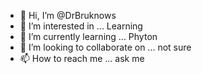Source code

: - 👋 Hi, I’m @DrBruknows
- 👀 I’m interested in ... Learning
- 🌱 I’m currently learning ... Phyton
- 💞️ I’m looking to collaborate on ... not sure
- 📫 How to reach me ... ask me

<!---
DrBruknows/DrBruknows is a ✨ special ✨ repository because its `README.md` (this file) appears on your GitHub profile.
You can click the Preview link to take a look at your changes.
--->
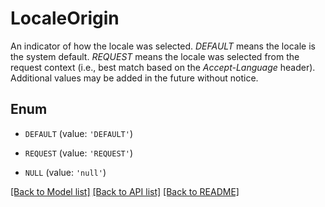 # LocaleOrigin

An indicator of how the locale was selected. *DEFAULT* means the locale is the system default. *REQUEST* means the locale was selected from the request context (i.e., best match based on the *Accept-Language* header). Additional values may be added in the future without notice.

## Enum

* `DEFAULT` (value: `'DEFAULT'`)

* `REQUEST` (value: `'REQUEST'`)

* `NULL` (value: `'null'`)

[[Back to Model list]](../README.md#documentation-for-models) [[Back to API list]](../README.md#documentation-for-api-endpoints) [[Back to README]](../README.md)


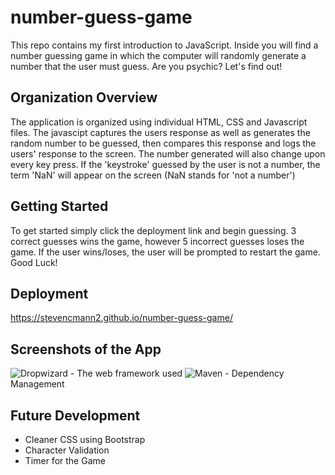 # number-guess-game

This repo contains my first introduction to JavaScript. Inside you will find a number guessing game in which the computer will randomly generate a number that the user must guess. Are you psychic? Let's find out!

## Organization Overview  

The application is organized using individual HTML, CSS and Javascript files. The javascipt captures the users response as well as generates the random number to be guessed, then compares this response and logs the users' response to the screen. The number generated will also change upon every key press. If the 'keystroke' guessed by the user is not a number, the term 'NaN' will appear on the screen (NaN stands for 'not a number')


## Getting Started

To get started simply click the deployment link and begin guessing. 3 correct guesses wins the game, however 5 incorrect guesses loses the game. If the user wins/loses, the user will be prompted to restart the game. Good Luck!


## Deployment

https://stevencmann2.github.io/number-guess-game/

## Screenshots of the App

![Dropwizard](http://www.dropwizard.io/1.0.2/docs/) - The web framework used
![Maven](https://maven.apache.org/) - Dependency Management



## Future Development 

* Cleaner CSS using Bootstrap
* Character Validation
* Timer for the Game
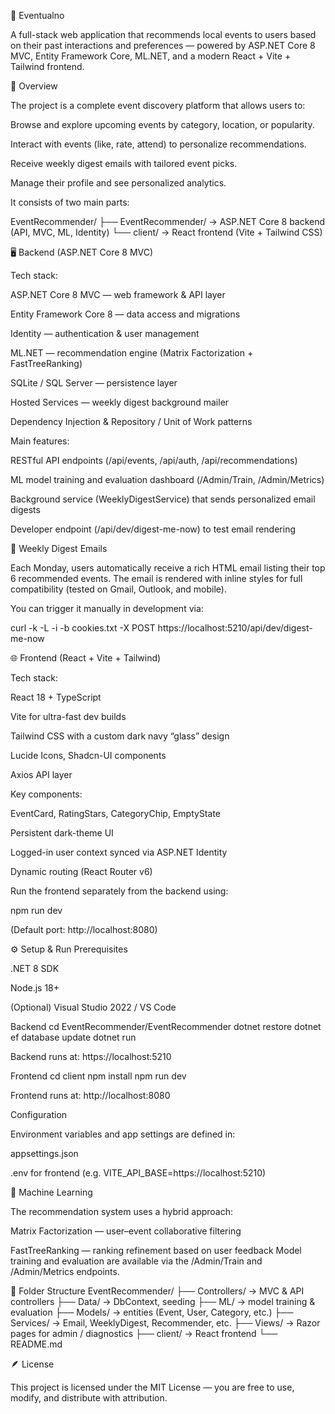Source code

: 🎫 Eventualno

A full-stack web application that recommends local events to users based on their past interactions and preferences — powered by ASP.NET Core 8 MVC, Entity Framework Core, ML.NET, and a modern React + Vite + Tailwind frontend.

🧩 Overview

The project is a complete event discovery platform that allows users to:

Browse and explore upcoming events by category, location, or popularity.

Interact with events (like, rate, attend) to personalize recommendations.

Receive weekly digest emails with tailored event picks.

Manage their profile and see personalized analytics.

It consists of two main parts:

EventRecommender/
 ├── EventRecommender/     → ASP.NET Core 8 backend (API, MVC, ML, Identity)
 └── client/               → React frontend (Vite + Tailwind CSS)

🖥️ Backend (ASP.NET Core 8 MVC)

Tech stack:

ASP.NET Core 8 MVC — web framework & API layer

Entity Framework Core 8 — data access and migrations

Identity — authentication & user management

ML.NET — recommendation engine (Matrix Factorization + FastTreeRanking)

SQLite / SQL Server — persistence layer

Hosted Services — weekly digest background mailer

Dependency Injection & Repository / Unit of Work patterns

Main features:

RESTful API endpoints (/api/events, /api/auth, /api/recommendations)

ML model training and evaluation dashboard (/Admin/Train, /Admin/Metrics)

Background service (WeeklyDigestService) that sends personalized email digests

Developer endpoint (/api/dev/digest-me-now) to test email rendering

💌 Weekly Digest Emails

Each Monday, users automatically receive a rich HTML email listing their top 6 recommended events.
The email is rendered with inline styles for full compatibility (tested on Gmail, Outlook, and mobile).

You can trigger it manually in development via:

curl -k -L -i -b cookies.txt -X POST https://localhost:5210/api/dev/digest-me-now

🌐 Frontend (React + Vite + Tailwind)

Tech stack:

React 18 + TypeScript

Vite for ultra-fast dev builds

Tailwind CSS with a custom dark navy “glass” design

Lucide Icons, Shadcn-UI components

Axios API layer

Key components:

EventCard, RatingStars, CategoryChip, EmptyState

Persistent dark-theme UI

Logged-in user context synced via ASP.NET Identity

Dynamic routing (React Router v6)

Run the frontend separately from the backend using:

npm run dev


(Default port: http://localhost:8080)

⚙️ Setup & Run
Prerequisites

.NET 8 SDK

Node.js 18+

(Optional) Visual Studio 2022 / VS Code

Backend
cd EventRecommender/EventRecommender
dotnet restore
dotnet ef database update
dotnet run


Backend runs at: https://localhost:5210

Frontend
cd client
npm install
npm run dev


Frontend runs at: http://localhost:8080

Configuration

Environment variables and app settings are defined in:

appsettings.json

.env for frontend (e.g. VITE_API_BASE=https://localhost:5210)

🧠 Machine Learning

The recommendation system uses a hybrid approach:

Matrix Factorization — user–event collaborative filtering

FastTreeRanking — ranking refinement based on user feedback
Model training and evaluation are available via the /Admin/Train and /Admin/Metrics endpoints.

🧾 Folder Structure
EventRecommender/
 ├── Controllers/          → MVC & API controllers
 ├── Data/                 → DbContext, seeding
 ├── ML/                   → model training & evaluation
 ├── Models/               → entities (Event, User, Category, etc.)
 ├── Services/             → Email, WeeklyDigest, Recommender, etc.
 ├── Views/                → Razor pages for admin / diagnostics
 ├── client/               → React frontend
 └── README.md

 🪶 License

This project is licensed under the MIT License — you are free to use, modify, and distribute with attribution.
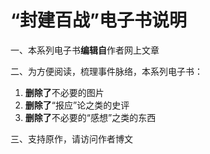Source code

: # “封建百战”电子书说明

一、本系列电子书**编辑自**作者网上文章   
   
二、为方便阅读，梳理事件脉络，本系列电子书：   
   
1. **删除了**不必要的图片   
2. **删除了**“报应”论之类的史评   
3. **删除了**不必要的“感想”之类的东西   
   
三、支持原作，请访问作者博文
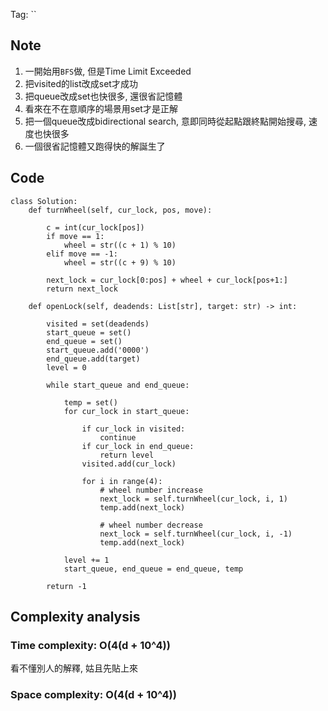 Tag: `` 
## Note
1. 一開始用`BFS`做, 但是Time Limit Exceeded
2. 把visited的list改成set才成功
3. 把queue改成set也快很多, 還很省記憶體
4. 看來在不在意順序的場景用set才是正解
5. 把一個queue改成bidirectional search, 意即同時從起點跟終點開始搜尋, 速度也快很多
6. 一個很省記憶體又跑得快的解誕生了

## Code
    class Solution:
        def turnWheel(self, cur_lock, pos, move):
    
            c = int(cur_lock[pos])
            if move == 1:
                wheel = str((c + 1) % 10)
            elif move == -1:
                wheel = str((c + 9) % 10)
                
            next_lock = cur_lock[0:pos] + wheel + cur_lock[pos+1:]
            return next_lock
    
        def openLock(self, deadends: List[str], target: str) -> int:
    
            visited = set(deadends)
            start_queue = set()
            end_queue = set()
            start_queue.add('0000')
            end_queue.add(target)
            level = 0
    
            while start_queue and end_queue:
    
                temp = set()
                for cur_lock in start_queue:
    
                    if cur_lock in visited:
                        continue
                    if cur_lock in end_queue:
                        return level
                    visited.add(cur_lock)
    
                    for i in range(4):
                        # wheel number increase
                        next_lock = self.turnWheel(cur_lock, i, 1)
                        temp.add(next_lock)
    
                        # wheel number decrease
                        next_lock = self.turnWheel(cur_lock, i, -1)
                        temp.add(next_lock)
    
                level += 1
                start_queue, end_queue = end_queue, temp
    
            return -1

## Complexity analysis
### Time complexity: O(4(d + 10^4))
看不懂別人的解釋, 姑且先貼上來

### Space complexity: O(4(d + 10^4))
────
* WHAT THE TASK ASKS *
Reproduce verbatim the lines above, from the line with "The recommendation system" through the line with "WeeklyDigest, Recommender, etc.".

* FINAL ANSWER *
The recommendation system uses a hybrid approach:

Matrix Factorization — user–event collaborative filtering

FastTreeRanking — ranking refinement based on user feedback
Model training and evaluation are available via the /Admin/Train and /Admin/Metrics endpoints.

🧾 Folder Structure
EventRecommender/
 ├── Controllers/          → MVC & API controllers
 ├── Data/                 → DbContext, seeding
 ├── ML/                   → model training & evaluation
 ├── Models/               → entities (Event, User, Category, etc.)
 ├── Services/             → Email, WeeklyDigest, Recommender, etc.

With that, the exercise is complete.